## TASK BRIEF
Filter the records for lines holding the string "received".
PROVIDED DATA below:
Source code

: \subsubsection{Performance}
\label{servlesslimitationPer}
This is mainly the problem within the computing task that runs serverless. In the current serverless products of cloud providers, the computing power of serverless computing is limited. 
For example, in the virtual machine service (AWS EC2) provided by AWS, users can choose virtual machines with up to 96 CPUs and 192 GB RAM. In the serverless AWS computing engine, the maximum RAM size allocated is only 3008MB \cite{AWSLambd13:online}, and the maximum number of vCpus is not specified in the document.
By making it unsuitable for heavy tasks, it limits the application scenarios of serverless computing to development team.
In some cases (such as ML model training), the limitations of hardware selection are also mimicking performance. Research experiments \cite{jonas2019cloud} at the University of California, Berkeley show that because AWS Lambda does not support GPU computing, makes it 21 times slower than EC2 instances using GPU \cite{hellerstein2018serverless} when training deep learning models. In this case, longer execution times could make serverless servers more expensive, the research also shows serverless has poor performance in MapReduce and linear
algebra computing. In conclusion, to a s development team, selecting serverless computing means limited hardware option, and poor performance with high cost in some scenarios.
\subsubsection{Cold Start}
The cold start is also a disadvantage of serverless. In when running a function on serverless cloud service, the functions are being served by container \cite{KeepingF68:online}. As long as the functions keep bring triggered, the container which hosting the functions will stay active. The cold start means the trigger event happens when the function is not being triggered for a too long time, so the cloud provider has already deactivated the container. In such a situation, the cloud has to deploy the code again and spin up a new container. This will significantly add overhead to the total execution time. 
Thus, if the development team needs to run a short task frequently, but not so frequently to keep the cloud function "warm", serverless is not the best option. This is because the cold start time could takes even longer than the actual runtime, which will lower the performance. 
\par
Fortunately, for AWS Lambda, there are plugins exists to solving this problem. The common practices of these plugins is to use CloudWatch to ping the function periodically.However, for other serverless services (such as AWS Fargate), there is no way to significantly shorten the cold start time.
End of PROVIDED DATA.
PROVIDED DATA below:
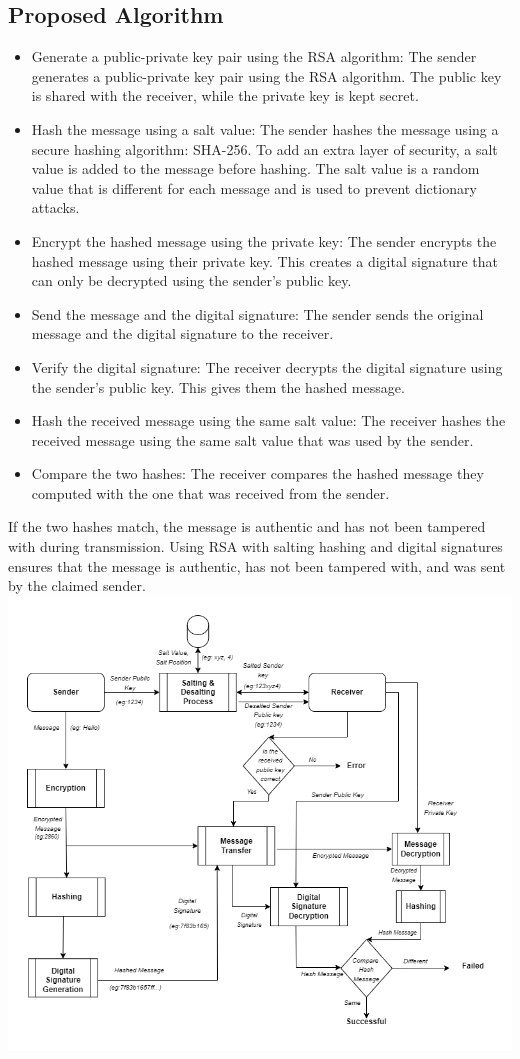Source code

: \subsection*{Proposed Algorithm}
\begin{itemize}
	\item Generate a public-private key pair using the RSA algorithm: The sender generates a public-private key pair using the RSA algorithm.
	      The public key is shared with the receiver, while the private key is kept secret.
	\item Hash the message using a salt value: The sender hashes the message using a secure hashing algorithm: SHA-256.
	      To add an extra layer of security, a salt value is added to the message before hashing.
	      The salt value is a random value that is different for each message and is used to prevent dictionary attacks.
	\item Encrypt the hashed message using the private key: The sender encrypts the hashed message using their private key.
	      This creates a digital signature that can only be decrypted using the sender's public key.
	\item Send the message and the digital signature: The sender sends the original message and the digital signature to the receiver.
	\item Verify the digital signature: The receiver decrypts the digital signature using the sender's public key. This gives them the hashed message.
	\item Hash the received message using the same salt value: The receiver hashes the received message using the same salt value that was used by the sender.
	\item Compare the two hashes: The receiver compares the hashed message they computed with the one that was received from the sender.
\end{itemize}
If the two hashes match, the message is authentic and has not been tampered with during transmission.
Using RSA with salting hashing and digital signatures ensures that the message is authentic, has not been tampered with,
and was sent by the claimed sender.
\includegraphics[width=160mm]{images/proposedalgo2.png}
End of PROVIDED DATA.
## RESPONSE
	\item Hash the received message using the same salt value: The receiver hashes the received message using the same salt value that was used by the sender.
	\item Compare the two hashes: The receiver compares the hashed message they computed with the one that was received from the sender.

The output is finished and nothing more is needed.